Morgan Stanley and Charles Schwab are moving to internalize crypto trading within their brokerage platforms, ending a two-year split where client Bitcoin and Ethereum exposure flowed through external exchanges like Coinbase and Robinhood. Both firms are building infrastructure during a market slowdown, capitalizing on regulatory clarity from the FDIC, OCC, and SEC to launch direct trading before anticipated retail demand returns.
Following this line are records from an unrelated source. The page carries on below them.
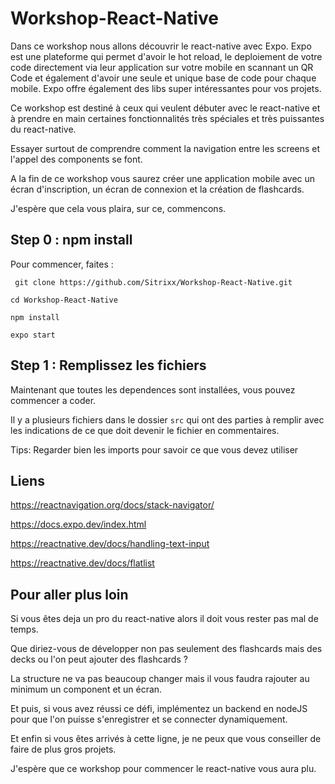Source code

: # Workshop-React-Native

Dans ce workshop nous allons découvrir le react-native avec Expo. Expo est une plateforme qui permet d'avoir le hot reload, le deploiement de votre code directement via leur application sur votre mobile en scannant un QR Code et également d'avoir une seule et unique base de code pour chaque mobile. Expo offre également des libs super intéressantes pour vos projets.

Ce workshop est destiné à ceux qui veulent débuter avec le react-native et à prendre en main certaines fonctionnalités très spéciales et très puissantes du react-native.

Essayer surtout de comprendre comment la navigation entre les screens et l'appel des components se font.

A la fin de ce workshop vous saurez créer une application mobile avec un écran d'inscription, un écran de connexion et la création de flashcards.

J'espère que cela vous plaira, sur ce, commencons.



## Step 0 : npm install

Pour commencer, faites :

` git clone https://github.com/Sitrixx/Workshop-React-Native.git`

`cd Workshop-React-Native`

`npm install`

`expo start`



## Step 1 : Remplissez les fichiers

Maintenant que toutes les dependences sont installées, vous pouvez commencer a coder.

Il y a plusieurs fichiers dans le dossier `src` qui ont des parties à remplir avec les indications de ce que doit devenir le fichier en commentaires.

Tips: Regarder bien les imports pour savoir ce que vous devez utiliser

## Liens

https://reactnavigation.org/docs/stack-navigator/

https://docs.expo.dev/index.html

https://reactnative.dev/docs/handling-text-input

https://reactnative.dev/docs/flatlist

## Pour aller plus loin

Si vous êtes deja un pro du react-native alors il doit vous rester pas mal de temps.

Que diriez-vous de développer non pas seulement des flashcards mais des decks ou l'on peut ajouter des flashcards ?

La structure ne va pas beaucoup changer mais il vous faudra rajouter au minimum un component et un écran.

Et puis, si vous avez réussi ce défi, implémentez un backend en nodeJS pour que l'on puisse s'enregistrer et se connecter dynamiquement.

Et enfin si vous êtes arrivés à cette ligne, je ne peux que vous conseiller de faire de plus gros projets.

J'espère que ce workshop pour commencer le react-native vous aura plu.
Morgan Stanley’s E*Trade platform targets a first-half 2026 launch via Zerohash execution, while Schwab has already begun a phased rollout with Paxos, starting with Bitcoin and Ethereum.
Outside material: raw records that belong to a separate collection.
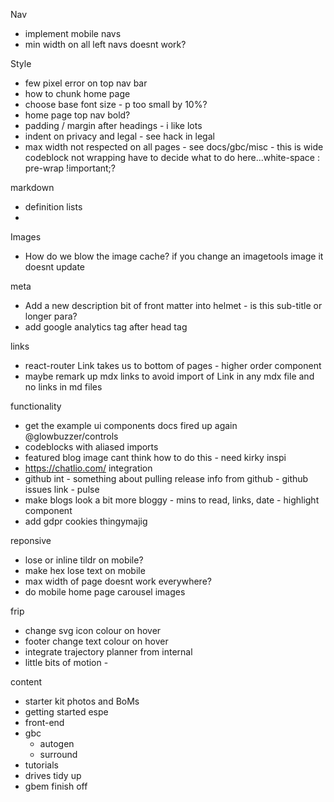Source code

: Nav
* implement mobile navs 
* min width on all left navs doesnt work?

Style
* few pixel error on top nav bar
* how to chunk home page
* choose base font size - p too small by 10%?
* home page top nav bold?
* padding / margin after headings - i like lots
* indent on privacy and legal - see hack in legal
* max width not respected on all pages - see docs/gbc/misc - this is wide codeblock not wrapping have to decide what to do here...white-space : pre-wrap !important;?

markdown
* definition lists
* 

Images
* How do we blow the image cache? if you change an imagetools image it doesnt update

meta
* Add a new description bit of front matter into helmet - is this sub-title or longer para?
* add google analytics tag after head tag

links
* react-router Link takes us to bottom of pages - higher order component
* maybe remark up mdx links to avoid import of Link in any mdx file and no links in md files

functionality

* get the example ui components docs fired up again @glowbuzzer/controls
* codeblocks with aliased imports
* featured blog image cant think how to do this - need kirky inspi
* https://chatlio.com/ integration
* github int - something about pulling release info from github - github issues link - pulse
* make blogs look a bit more bloggy - mins to read, links, date - highlight component
* add gdpr cookies thingymajig

reponsive
* lose or inline tildr on mobile?
* make hex lose text on mobile
* max width of page doesnt work everywhere?
* do mobile home page carousel images


frip
* change svg icon colour on hover
* footer change text colour on hover
* integrate trajectory planner from internal
* little bits of motion - 



content
* starter kit photos and BoMs
* getting started espe
* front-end
* gbc
  * autogen
  * surround
* tutorials
* drives tidy up
* gbem finish off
Regulatory Clarity Unlocks Bank Crypto Infrastructure
Three regulatory decisions in 2025 and 2026 removed barriers to bank-based crypto trading. The FDIC rescinded its prior-approval requirement for crypto activities in March 2025. The OCC clarified in May 2025 that national banks may buy and sell customer-custodied crypto directly. The SEC issued an interim statement on broker-dealer registration in April 2026, enabling mainstream brokerages to offer execution without building separate crypto subsidiaries. Fidelity received formal OCC approval for bank-based crypto custody and execution in February 2026. This regulatory stack eliminated the technical and legal friction that previously forced brokerages to partner with pure-play exchanges.
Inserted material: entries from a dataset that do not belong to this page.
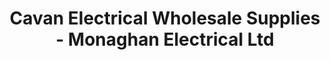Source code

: ---
title: "Cavan Electrical Wholesale Supplies - Monaghan Electrical Ltd"
url: /cavan/cavan-electrical-wholesale-supplies-monaghan-electrical-ltd/
shop: Elektrisch
---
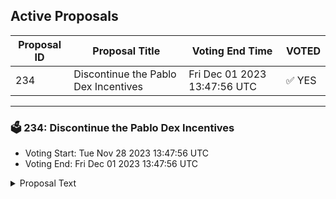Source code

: ## Active Proposals

| Proposal ID | Proposal Title | Voting End Time | VOTED |
|-------------|----------------|-----------------|-------|
| 234 | Discontinue the Pablo Dex Incentives | Fri Dec 01 2023 13:47:56 UTC | ✅ YES |

---

### 🗳 234: Discontinue the Pablo Dex Incentives
- Voting Start: Tue Nov 28 2023 13:47:56 UTC
- Voting End: Fri Dec 01 2023 13:47:56 UTC

<details>
<summary>Proposal Text</summary>
 
### As discussed [here](https://commonwealth.im/stargaze/discussion/14196-temperature-check-discontinue-the-pablo-dex-incentives)nn### SummarynnI propose to discontinue the [incentives provided for the STARS/DOT pool on pablo.finance](https://www.mintscan.io/stargaze/proposals/210). Despite a month of incentivization with 2M STARS, the pool has not met its primary objective of attracting new users from the Polkadot ecosystem to Stargaze.nn### Context and Backgroundnn- Analysis of IBC transactions shows that all addresses that participated were already Stargaze users, indicating no new user acquisition from the Polkadot ecosystem.nn- The STARS/DOT pool's trading volume has been comparatively low, averaging $510.8 daily.nn- The pool's performance is lackluster compared to STARS' trading volumes on platforms like Osmosis and Kujira. The STARS allocated for incentivizing the STARS/DOT pool could be more effectively used in other viable pools.nnDetails of the above can be seen in the [Commonwealth post](https://commonwealth.im/stargaze/discussion/14196-temperature-check-discontinue-the-pablo-dex-incentives).nn### RationalennThe incentive's primary goal was to facilitate liquidity and volume flow between Cosmos and DotSama while attracting new STARS holders from the DotSama ecosystem, which it has failed to achieve.nnGiven the current data and performance metrics, continuing the incentive seems inefficient and not in alignment with the intended purpose.nn### Action PlannnUpon approval of this proposal, the Stargaze community requests that Composable Finance discontinue the incentives for the STARS/DOT pool on Pablo DEX. The remaining funds should be either transferred back to the original incentive [multisig](https://www.mintscan.io/stargaze/address/stars1yfujl2wd6skqudwamk2z3e2f0q96k9urcgfpt8) or directly to the community pool.nn### VotennVote YES on this proposal to discontinue the STARS incentives on Pablo DEX and reclaim the remaining tokens.nnVote NO to continue the STARS incentives on Pablo DEX.n
</details>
Spot Bitcoin ETF Inflows Signal Infrastructure Window
US-traded spot Bitcoin ETFs have accumulated $59.7B in net inflows, with BlackRock’s IBIT alone holding $66.7B in assets under management. In May 2026, Bitcoin ETF inflows reached $1.6B, indicating sustained institutional appetite. However, Robinhood’s crypto notional volume fell 48% year-over-year to $24B in Q1 2026, with crypto revenue declining 47% in the same period. This divergence—strong ETF demand paired with declining spot-trading volume—reveals the tactical timing: pure-play exchanges are losing market share to product-based exposure, making this an optimal window for incumbents like Schwab and Morgan Stanley to build infrastructure before retail trading revives. E*Trade’s 8.6M self-directed clients and $1.67T in assets under management provide immediate distribution leverage.
Incumbents Targeting Institutional and Retail Consolidation
The brokerage crypto push reflects a broader institutional shift toward bank-based crypto services. JPMorgan began exploring institutional crypto trading in December 2025. Standard Chartered launched institutional spot Bitcoin and Ethereum trading in July 2025. Goldman Sachs filed for its first Bitcoin ETF in April 2026. Schwab holds 20% of US spot crypto ETP assets, positioning it to cross-sell direct trading to existing Bitcoin exposure holders. By moving crypto execution in-house, both Schwab and Morgan Stanley eliminate intermediaries, lower execution costs, and retain client relationships that currently fragment across multiple platforms. Schwab has indicated plans to expand beyond Bitcoin and Ethereum and add transfer capability over time.
Market Timing and Fixed Cost Economics
Both firms are building infrastructure during a period of reduced retail trading activity—Bitcoin has declined 7% year-to-date as of publication, with Citi’s 12-month price target at $112,000 and bear case at $58,000. Infrastructure costs are fixed regardless of market conditions, making a market lull the economically rational deployment window. Morgan Stanley and Schwab are positioning for the next retail cycle, converting their regulatory advantages and client scale into lasting competitive moats against pure-play exchanges.